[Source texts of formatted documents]
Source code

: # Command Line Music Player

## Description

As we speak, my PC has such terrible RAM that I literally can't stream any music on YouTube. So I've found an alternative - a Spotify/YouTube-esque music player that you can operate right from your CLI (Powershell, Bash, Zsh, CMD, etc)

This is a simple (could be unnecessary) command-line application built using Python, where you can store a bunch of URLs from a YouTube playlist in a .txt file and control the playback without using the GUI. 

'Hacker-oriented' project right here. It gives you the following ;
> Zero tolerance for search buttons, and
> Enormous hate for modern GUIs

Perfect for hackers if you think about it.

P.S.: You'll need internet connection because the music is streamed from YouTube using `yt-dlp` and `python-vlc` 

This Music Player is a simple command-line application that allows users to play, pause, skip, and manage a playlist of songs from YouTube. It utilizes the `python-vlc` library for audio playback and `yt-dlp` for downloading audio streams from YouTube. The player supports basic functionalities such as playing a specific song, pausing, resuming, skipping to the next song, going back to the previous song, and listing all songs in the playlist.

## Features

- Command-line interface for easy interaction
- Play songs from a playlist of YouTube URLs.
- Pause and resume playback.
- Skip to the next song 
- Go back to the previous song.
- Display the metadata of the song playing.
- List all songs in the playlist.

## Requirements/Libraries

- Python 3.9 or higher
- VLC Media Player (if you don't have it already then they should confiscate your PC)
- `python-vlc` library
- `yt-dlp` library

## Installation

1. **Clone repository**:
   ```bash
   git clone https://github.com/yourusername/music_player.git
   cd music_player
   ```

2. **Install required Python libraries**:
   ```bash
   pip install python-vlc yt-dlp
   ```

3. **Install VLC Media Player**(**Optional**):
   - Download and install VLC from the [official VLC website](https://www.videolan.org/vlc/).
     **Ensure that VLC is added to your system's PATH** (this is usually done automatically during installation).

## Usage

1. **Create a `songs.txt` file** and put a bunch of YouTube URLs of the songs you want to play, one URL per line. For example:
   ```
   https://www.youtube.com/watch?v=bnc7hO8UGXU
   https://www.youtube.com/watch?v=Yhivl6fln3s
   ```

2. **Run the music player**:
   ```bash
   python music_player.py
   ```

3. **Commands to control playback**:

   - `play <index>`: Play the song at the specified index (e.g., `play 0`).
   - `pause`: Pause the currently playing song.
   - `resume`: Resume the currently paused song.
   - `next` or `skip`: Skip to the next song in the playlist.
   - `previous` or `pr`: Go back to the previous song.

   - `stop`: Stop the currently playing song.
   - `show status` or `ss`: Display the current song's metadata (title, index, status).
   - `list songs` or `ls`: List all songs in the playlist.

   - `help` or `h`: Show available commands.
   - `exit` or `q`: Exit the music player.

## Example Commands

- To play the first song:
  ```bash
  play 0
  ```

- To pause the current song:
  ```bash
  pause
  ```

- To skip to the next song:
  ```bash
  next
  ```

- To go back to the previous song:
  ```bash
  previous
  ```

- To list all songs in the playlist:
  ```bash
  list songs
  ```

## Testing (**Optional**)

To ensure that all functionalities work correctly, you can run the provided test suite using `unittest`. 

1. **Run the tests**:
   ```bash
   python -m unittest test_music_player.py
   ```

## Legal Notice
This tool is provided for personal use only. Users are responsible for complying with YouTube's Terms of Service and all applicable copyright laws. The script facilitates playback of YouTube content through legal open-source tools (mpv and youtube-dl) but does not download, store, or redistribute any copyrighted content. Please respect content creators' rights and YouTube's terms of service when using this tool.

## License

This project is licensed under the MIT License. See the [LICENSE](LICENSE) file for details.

Task details:
Among the lines above, find those carrying the word "playing" and copy them out.

Exercise solution:
This Music Player is a simple command-line application that allows users to play, pause, skip, and manage a playlist of songs from YouTube. It utilizes the `python-vlc` library for audio playback and `yt-dlp` for downloading audio streams from YouTube. The player supports basic functionalities such as playing a specific song, pausing, resuming, skipping to the next song, going back to the previous song, and listing all songs in the playlist.
- Display the metadata of the song playing.
   - `pause`: Pause the currently playing song.
   - `stop`: Stop the currently playing song.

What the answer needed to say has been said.